Goal of the exercise: Type out each record word for word. Pictures stay out.
Extracted data START
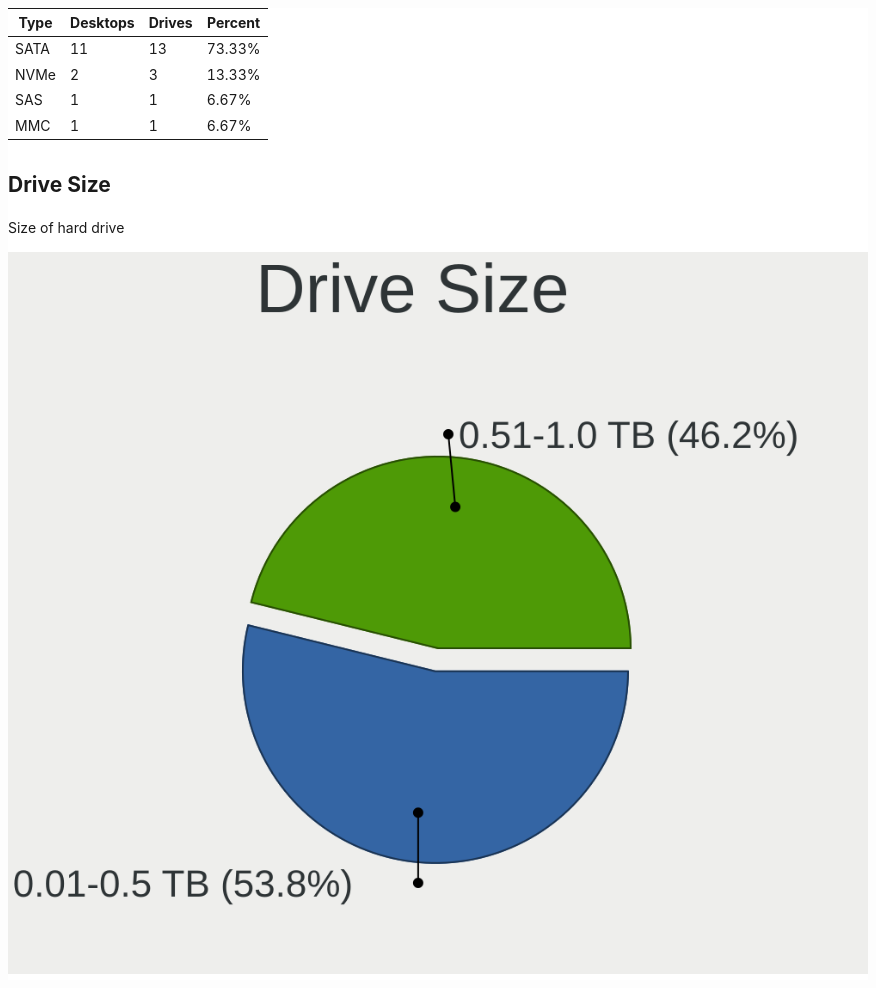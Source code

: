 
| Type | Desktops | Drives | Percent |
|------|----------|--------|---------|
| SATA | 11       | 13     | 73.33%  |
| NVMe | 2        | 3      | 13.33%  |
| SAS  | 1        | 1      | 6.67%   |
| MMC  | 1        | 1      | 6.67%   |

Drive Size
----------

Size of hard drive

![Drive Size](./images/pie_chart/drive_size.svg)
Extracted data END
Exercise solution:
Source code

: 
| Type | Desktops | Drives | Percent |
|------|----------|--------|---------|
| SATA | 11       | 13     | 73.33%  |
| NVMe | 2        | 3      | 13.33%  |
| SAS  | 1        | 1      | 6.67%   |
| MMC  | 1        | 1      | 6.67%   |

Drive Size
----------

Size of hard drive

![Drive Size](./images/pie_chart/drive_size.svg)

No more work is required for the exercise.